A Vancouver woman was granted a divorce Tuesday after her husband had engaged in an adulterous affair with another man.
A B.C. Supreme Court judge decided that that amounted to adultery even though adultery has not included affairs by people of the same sex.
Traditionally, adultery involved voluntary sex between a spouse and someone of the opposite gender, to whom the person is not married.
But Justice Nicole Garson said she had been persuaded that she had the authority to make a change in the definition.
According to the woman's lawyer, the judge's decision could have far-reaching consequences across the country. The increasing number of same-sex marriages will inevitably lead to same-sex affairs, said barbara findlay. (The woman's lawyer spells her name using all lower-case letters.)

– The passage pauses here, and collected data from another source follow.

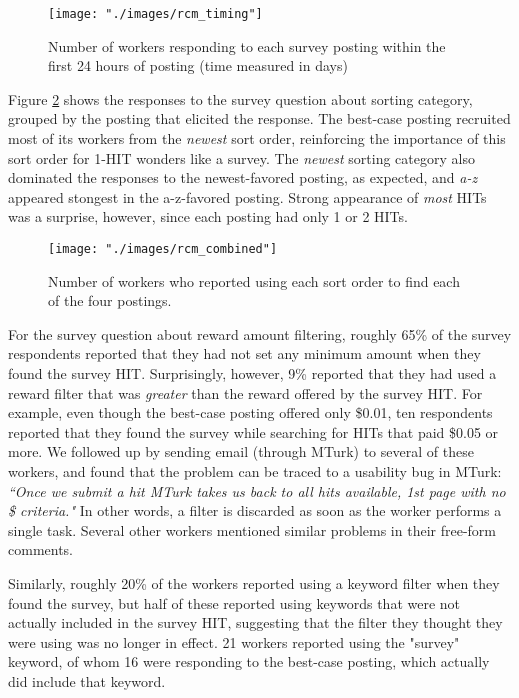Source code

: \documentclass{sig-alternate}
\begin{document}
\begin{figure}[htp]
\centering
\texttt{[image: "./images/rcm\_timing"]}
\caption{Number of workers responding to each survey posting within the first 24 hours of posting (time measured in days)}
\label{fig:X2}
\end{figure}

Figure \ref{fig:X3} shows the responses to the survey question about
sorting category, grouped by the posting that elicited the response.
The best-case posting recruited most of its workers from the {\em
  newest} sort order, reinforcing the importance of this sort order
for 1-HIT wonders like a survey.  The {\em newest} sorting category
also dominated the responses to the newest-favored posting, as
expected, and {\em a-z} appeared stongest in the a-z-favored posting.
Strong appearance of {\em most} HITs was a surprise, however, since
each posting had only 1 or 2 HITs.


\begin{figure}[htp]
\centering
\texttt{[image: "./images/rcm\_combined"]}
\caption{Number of workers who reported using each sort order to find
  each of the four postings.}
\label{fig:X3}
\end{figure}

For the survey question about reward amount filtering, roughly 65\% of
the survey respondents reported that they had not set any minimum
amount when they found the survey HIT.  Surprisingly, however, 9\%
reported that they had used a reward filter that was {\em greater}
than the reward offered by the survey HIT.  For example, even though
the best-case posting offered only \$0.01, ten respondents reported
that they found the survey while searching for HITs that paid \$0.05
or more.  We followed up by sending email (through MTurk) to several
of these workers, and found that the problem can be traced to a
usability bug in MTurk: {\em ``Once we submit a hit MTurk takes us
  back to all hits available, 1st page with no \$ criteria."}  In
other words, a filter is discarded as soon as the worker performs a
single task.  Several other workers mentioned similar problems in
their free-form comments.

Similarly, roughly 20\% of the workers reported using a keyword filter
when they found the survey, but half of these reported using keywords
that were not actually included in the survey HIT, suggesting that the
filter they thought they were using was no longer in effect.  21
workers reported using the "survey" keyword, of whom 16 were
responding to the best-case posting, which actually did include that
keyword.
\end{document}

"It's likely to happen a lot because same-sex partners are predictably more likely to have affairs with other people of the same gender than with people of the opposite gender," findlay said.
Adultery is not defined in federal legislation. So judges hearing similar cases in other provinces will be persuaded by this decision, findlay added.
Findlay noted that her 44-year-old client, who cannot be named, had been married for almost 17 years. The woman filed for divorce after she discovered last October that her husband was having an affair with a man.
When Justice Garson was approached earlier this year, she did not know if she had the authority to grant a divorce based on an affair by a husband with a man. In February, asked the woman to hire a lawyer to argue that adultery should include same-sex affairs.
The judge was convinced and issued Tuesday's ruling.